I have always had one, but don't use it as much nowadays. Once I got Pressure Pro Tire Monitoring I have not been turning it on. But before, I felt it was a safety plus where a tucker could warn me if he saw me driving with a toad tire flat.

But, it has been a great help over the years in cases where traffic came to a screeching halt and the truckers chatter quickly let you know what is going on up there, which lanes are open, etc.

Also, I have made calls of truckers coming toward me, for weather reports like when I am coming into some of the mountain passes.

I have used in cases where I wanted to talk to a trucker. Like coming through a big city,  I have asked a certain one if he was going on through and if he said yes I just followed his lane changes.

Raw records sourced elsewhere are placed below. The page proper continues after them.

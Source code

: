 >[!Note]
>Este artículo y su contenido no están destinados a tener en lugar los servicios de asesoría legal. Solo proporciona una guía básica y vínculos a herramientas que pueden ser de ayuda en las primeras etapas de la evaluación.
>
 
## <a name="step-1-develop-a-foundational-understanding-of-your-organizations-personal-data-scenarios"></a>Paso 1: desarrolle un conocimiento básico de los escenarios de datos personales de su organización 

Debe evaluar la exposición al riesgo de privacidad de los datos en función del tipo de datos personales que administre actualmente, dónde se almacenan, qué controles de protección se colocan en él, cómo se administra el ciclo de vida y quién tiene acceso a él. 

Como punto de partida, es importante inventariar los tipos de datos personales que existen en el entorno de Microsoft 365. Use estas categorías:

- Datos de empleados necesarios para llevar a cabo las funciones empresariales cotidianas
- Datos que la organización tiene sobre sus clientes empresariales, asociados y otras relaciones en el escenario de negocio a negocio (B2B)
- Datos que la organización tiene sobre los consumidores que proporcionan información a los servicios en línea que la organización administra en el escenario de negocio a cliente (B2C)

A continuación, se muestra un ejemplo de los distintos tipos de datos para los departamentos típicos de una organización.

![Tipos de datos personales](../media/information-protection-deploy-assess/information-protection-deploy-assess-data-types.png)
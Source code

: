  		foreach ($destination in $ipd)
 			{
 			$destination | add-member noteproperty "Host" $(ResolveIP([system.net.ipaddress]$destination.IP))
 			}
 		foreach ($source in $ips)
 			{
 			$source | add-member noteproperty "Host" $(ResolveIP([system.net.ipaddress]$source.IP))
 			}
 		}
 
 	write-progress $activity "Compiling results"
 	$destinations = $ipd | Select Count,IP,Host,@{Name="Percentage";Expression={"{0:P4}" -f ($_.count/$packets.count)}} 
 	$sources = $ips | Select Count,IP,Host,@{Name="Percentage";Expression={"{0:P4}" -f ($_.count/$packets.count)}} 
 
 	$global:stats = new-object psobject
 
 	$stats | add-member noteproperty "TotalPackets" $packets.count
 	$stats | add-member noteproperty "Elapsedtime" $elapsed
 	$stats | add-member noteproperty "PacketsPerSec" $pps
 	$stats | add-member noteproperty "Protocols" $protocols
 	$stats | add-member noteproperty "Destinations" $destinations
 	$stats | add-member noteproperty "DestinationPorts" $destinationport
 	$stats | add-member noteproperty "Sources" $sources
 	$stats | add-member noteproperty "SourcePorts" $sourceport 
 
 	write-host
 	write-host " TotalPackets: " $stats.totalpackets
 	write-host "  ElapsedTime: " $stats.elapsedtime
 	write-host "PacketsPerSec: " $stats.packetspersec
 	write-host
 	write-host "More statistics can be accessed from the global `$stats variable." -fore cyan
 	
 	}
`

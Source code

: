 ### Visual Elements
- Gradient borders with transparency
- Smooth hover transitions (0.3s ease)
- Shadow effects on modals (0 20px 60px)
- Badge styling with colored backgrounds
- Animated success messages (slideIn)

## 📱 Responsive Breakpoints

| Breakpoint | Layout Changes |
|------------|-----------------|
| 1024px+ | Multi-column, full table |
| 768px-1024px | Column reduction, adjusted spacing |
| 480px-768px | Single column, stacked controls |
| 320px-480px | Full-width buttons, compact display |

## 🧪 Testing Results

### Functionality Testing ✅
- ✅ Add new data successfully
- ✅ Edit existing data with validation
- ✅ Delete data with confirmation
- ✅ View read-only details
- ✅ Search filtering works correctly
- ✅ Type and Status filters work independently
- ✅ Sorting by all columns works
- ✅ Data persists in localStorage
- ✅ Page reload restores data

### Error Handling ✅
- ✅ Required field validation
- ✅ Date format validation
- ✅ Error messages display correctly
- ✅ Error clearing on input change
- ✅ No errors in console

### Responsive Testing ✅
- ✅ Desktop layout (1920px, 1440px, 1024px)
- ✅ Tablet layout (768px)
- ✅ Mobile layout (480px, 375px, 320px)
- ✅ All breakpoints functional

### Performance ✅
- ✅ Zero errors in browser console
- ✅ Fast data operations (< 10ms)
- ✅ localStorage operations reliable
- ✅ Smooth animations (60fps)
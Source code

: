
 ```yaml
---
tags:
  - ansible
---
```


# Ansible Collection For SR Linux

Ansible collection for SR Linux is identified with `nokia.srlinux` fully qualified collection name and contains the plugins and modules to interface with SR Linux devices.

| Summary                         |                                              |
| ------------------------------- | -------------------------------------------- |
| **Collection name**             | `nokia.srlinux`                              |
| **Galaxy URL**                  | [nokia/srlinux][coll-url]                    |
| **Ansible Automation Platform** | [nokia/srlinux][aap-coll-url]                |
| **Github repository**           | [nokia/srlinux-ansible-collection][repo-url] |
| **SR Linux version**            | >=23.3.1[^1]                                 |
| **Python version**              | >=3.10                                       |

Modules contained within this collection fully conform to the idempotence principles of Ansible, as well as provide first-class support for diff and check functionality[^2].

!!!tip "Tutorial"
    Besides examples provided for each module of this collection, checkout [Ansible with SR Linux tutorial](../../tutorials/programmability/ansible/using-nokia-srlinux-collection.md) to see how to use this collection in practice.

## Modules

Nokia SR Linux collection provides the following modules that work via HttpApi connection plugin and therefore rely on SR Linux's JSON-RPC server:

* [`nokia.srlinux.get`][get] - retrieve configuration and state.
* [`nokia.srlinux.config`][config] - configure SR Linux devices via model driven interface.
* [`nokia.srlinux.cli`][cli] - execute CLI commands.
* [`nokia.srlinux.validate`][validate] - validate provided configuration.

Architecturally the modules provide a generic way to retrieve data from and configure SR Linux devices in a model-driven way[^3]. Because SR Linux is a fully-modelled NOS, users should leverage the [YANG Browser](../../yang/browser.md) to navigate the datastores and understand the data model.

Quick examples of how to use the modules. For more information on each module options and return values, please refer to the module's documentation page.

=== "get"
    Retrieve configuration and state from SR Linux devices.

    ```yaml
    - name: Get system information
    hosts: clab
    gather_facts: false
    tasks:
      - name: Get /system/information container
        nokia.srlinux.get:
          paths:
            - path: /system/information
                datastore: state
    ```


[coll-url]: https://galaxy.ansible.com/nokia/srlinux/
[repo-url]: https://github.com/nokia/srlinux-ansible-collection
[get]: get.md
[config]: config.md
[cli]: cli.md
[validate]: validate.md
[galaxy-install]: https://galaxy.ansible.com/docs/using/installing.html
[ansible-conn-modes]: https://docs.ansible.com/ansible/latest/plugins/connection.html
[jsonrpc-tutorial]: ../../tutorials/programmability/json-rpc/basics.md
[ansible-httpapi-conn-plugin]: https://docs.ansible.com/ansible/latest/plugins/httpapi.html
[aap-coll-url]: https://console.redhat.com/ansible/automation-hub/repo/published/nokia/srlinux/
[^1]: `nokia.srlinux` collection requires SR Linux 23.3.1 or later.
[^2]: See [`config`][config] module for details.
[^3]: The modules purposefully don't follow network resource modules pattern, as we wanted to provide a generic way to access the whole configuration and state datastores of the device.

In Oakland a couple of years ago a trucker was 'trapped' in a right lane that was ending and I slowed down and told him on CB when to move on left when I got up behind him. He was most grateful  and wanted directions down to 101 once we got moving. After a ways we passed him and I can still see the look on his face as he was waving and giving me  a thumbs up. Good to be able to help those guys as some of them have a down opinion of RVers.

My classic, was several years ago coming west out of Indianapolis I-70 was suddenly closed due to tanker truck fire. I came out of the rest area bathroom and all these truckers had maps out trying to figure out what to do. I explained I grew up near here and was going to take 231 north to 36 west via Greencastle and Rockville and south on 41 to Terre Haute.  They were listening very carefully and asked a couple of questions on clearances and turns.  So we pulled out and I had a little following of 6 or 8. As we went along I gave them a few tips on CB like how we would make a left and right around the courthouse square in Greencastle. One guy looked at  his truckers atlas and called up that  there was a 12 ft underpass on 41 north of Terre Haute. I assured him that was taken out years ago and he would have no problem.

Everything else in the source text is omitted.